There are two categories of tasks in warehouses: things that require legs, like moving boxes from the front to the back of the space, and things that require hands, like picking items up and placing them in the right place. Robots have been in warehouses for a long time, but their success has primarily been limited to automating the former type of work. “If you look at a modern warehouse, people actually rarely move,” says Peter Chen, cofounder and CEO of Covariant. “Moving stuff between the fixed points—that’s a problem that mechatronics is really great for.”
But automating the motions of hands requires more than just the right hardware. The technology must nimbly adapt to a wide variety of product shapes and sizes in ever-changing orientations. A traditional robotic arm can be programmed to execute the same precise movements again and again, but it will fail the moment it encounters any deviation. It needs AI to “see” and adjust, or it will have no hope of keeping up with its evolving surroundings. “It’s really the dexterity part that requires intelligence,” Chen says.
In the last few years research labs have made incredible advances in combining AI and robotics to achieve such dexterity, but bringing them into the real world has been a completely different story. Labs can get away with 60% or 70% accuracy; robots in production cannot. Even with 90% reliability, a robotic arm would be a “value-losing proposition,” says Pieter Abbeel, Covariant’s cofounder and chief scientist.
To truly pay back the investment, Abbeel and Chen estimate, a robot needs to be at least 99%—and maybe even 99.5%—accurate. Only then can it operate without much human intervention or risk slowing down a production line.
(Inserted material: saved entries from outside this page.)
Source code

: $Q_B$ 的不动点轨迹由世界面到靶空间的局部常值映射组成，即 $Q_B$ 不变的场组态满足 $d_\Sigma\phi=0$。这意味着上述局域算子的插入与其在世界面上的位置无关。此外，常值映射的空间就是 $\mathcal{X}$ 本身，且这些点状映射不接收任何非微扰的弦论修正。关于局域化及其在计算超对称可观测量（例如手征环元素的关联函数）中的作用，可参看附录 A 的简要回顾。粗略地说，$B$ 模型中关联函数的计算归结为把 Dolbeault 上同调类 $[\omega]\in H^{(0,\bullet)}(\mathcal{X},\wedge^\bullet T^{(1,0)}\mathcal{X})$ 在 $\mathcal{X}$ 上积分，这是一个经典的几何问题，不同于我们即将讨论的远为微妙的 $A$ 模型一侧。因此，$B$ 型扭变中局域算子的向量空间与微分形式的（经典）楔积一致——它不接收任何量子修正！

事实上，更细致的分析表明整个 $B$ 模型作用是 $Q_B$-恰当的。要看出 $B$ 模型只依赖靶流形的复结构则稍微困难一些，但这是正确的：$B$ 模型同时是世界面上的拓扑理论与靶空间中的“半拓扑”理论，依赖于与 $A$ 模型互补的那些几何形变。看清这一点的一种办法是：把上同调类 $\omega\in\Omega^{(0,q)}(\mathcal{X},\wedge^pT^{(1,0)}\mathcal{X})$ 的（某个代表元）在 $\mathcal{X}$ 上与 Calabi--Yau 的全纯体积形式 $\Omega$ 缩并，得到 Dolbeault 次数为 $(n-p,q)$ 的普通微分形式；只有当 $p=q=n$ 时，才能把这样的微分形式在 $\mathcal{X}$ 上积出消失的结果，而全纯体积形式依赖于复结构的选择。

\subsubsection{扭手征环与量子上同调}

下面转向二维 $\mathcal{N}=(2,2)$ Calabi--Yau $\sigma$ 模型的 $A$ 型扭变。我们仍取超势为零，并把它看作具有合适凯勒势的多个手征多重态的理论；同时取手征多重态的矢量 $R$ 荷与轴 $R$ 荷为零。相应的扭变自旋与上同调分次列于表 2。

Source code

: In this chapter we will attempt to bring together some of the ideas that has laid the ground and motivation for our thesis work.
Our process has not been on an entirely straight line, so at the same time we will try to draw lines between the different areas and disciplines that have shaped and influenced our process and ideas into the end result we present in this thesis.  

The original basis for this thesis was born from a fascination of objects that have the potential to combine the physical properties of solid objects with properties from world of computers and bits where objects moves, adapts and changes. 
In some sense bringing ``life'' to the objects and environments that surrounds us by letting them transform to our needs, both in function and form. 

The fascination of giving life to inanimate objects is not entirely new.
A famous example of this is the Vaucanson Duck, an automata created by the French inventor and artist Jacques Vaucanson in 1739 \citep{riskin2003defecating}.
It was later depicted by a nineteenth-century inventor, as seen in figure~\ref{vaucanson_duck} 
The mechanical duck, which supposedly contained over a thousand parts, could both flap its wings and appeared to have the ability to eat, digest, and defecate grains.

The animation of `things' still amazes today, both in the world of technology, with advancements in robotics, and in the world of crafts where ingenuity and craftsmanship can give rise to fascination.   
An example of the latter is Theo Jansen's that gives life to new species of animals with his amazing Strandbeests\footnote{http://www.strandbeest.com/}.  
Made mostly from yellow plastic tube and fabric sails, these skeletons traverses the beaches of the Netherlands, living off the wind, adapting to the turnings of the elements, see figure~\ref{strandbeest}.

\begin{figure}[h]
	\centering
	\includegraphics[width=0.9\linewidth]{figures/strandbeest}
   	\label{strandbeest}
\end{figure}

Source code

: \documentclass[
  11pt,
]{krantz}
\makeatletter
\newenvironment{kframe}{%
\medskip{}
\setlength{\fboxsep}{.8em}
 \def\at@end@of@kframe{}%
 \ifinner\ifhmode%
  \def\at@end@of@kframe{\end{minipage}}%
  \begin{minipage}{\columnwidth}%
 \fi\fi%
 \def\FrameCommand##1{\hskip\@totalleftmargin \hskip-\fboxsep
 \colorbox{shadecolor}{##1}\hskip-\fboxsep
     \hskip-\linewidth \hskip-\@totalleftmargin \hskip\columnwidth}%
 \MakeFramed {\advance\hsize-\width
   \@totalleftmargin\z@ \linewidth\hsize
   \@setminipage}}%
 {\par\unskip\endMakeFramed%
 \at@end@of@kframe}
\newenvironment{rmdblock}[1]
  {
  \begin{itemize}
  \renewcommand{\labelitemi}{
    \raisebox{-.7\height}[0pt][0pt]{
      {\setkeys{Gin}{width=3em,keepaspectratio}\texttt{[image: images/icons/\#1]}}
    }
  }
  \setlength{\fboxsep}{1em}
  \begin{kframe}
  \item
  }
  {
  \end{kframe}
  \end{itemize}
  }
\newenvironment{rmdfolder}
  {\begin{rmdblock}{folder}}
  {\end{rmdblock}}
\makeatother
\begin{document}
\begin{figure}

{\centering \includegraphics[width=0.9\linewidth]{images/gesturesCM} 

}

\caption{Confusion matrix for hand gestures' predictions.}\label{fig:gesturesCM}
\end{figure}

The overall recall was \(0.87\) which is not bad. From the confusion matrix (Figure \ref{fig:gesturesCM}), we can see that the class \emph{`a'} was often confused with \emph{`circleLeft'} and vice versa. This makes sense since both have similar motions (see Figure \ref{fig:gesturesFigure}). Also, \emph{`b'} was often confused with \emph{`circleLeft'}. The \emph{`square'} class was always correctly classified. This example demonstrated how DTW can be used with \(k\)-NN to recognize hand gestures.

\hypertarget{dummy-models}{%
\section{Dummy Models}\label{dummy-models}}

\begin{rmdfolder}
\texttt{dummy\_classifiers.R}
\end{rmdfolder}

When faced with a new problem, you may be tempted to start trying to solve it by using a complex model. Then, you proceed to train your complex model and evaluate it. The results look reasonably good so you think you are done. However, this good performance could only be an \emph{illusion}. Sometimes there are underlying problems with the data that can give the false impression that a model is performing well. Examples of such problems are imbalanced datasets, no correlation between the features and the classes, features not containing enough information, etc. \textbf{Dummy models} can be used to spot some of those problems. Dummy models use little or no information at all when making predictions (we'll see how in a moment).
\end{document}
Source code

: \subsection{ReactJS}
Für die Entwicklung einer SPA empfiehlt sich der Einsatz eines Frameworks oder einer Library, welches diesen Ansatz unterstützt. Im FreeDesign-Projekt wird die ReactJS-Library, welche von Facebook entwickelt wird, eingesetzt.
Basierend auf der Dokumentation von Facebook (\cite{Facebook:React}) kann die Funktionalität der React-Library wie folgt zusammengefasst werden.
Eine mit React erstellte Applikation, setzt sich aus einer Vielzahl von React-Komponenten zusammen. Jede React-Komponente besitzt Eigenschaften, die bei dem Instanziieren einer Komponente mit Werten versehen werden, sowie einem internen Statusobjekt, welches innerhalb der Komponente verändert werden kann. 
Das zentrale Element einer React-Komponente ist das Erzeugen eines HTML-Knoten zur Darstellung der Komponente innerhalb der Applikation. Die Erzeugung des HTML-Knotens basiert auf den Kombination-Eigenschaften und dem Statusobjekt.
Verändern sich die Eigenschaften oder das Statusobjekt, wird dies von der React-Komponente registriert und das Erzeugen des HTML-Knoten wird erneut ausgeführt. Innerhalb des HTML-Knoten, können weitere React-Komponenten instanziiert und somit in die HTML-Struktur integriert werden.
But it wasn’t until the recent progress in deep learning, and in particular reinforcement learning, that this level of accuracy became possible.
Covariant’s office is situated not far from the San Francisco Bay waterfront, off a dilapidated parking lot between a row of unmarked buildings. Inside, several industrial robots and “co-bots,” collaborative robots designed to operate safely around humans, train for every product possibility.
On a regular basis, members of Covariant’s team go on convenience store runs to buy whatever odds and ends they can find. The items range from bottled lotions to packaged clothes to eraser caps encased in clear boxes. The team especially looks for things that might trip the robot up: highly reflective metallic surfaces, transparent plastics, and easily deformable surfaces like cloth and chip bags that will look different to a camera every time.
Hanging above every robot is a series of cameras that act as its set of eyes. That visual data, along with sensor data from the robot’s body, feeds into the algorithm that controls its movements. The robots learn primarily through a combination of imitation and reinforcement techniques. The first involves a person manually guiding the robot to pick up different objects. It then logs and analyzes the motion sequences to understand how to generalize the behavior. The latter involves the robot conducting millions of rounds of trial and error. Every time the robot reaches for an item, it tries it in a slightly different way. It then logs which attempts result in faster and more precise picks versus failures, so it can continually improve its performance.
Because it is ultimately the algorithm that learns, Covariant’s software platform, called Covariant Brain, is hardware agnostic. Indeed, the office has over a dozen robots of various models, and its live deployment with Obeta uses Knapp’s hardware.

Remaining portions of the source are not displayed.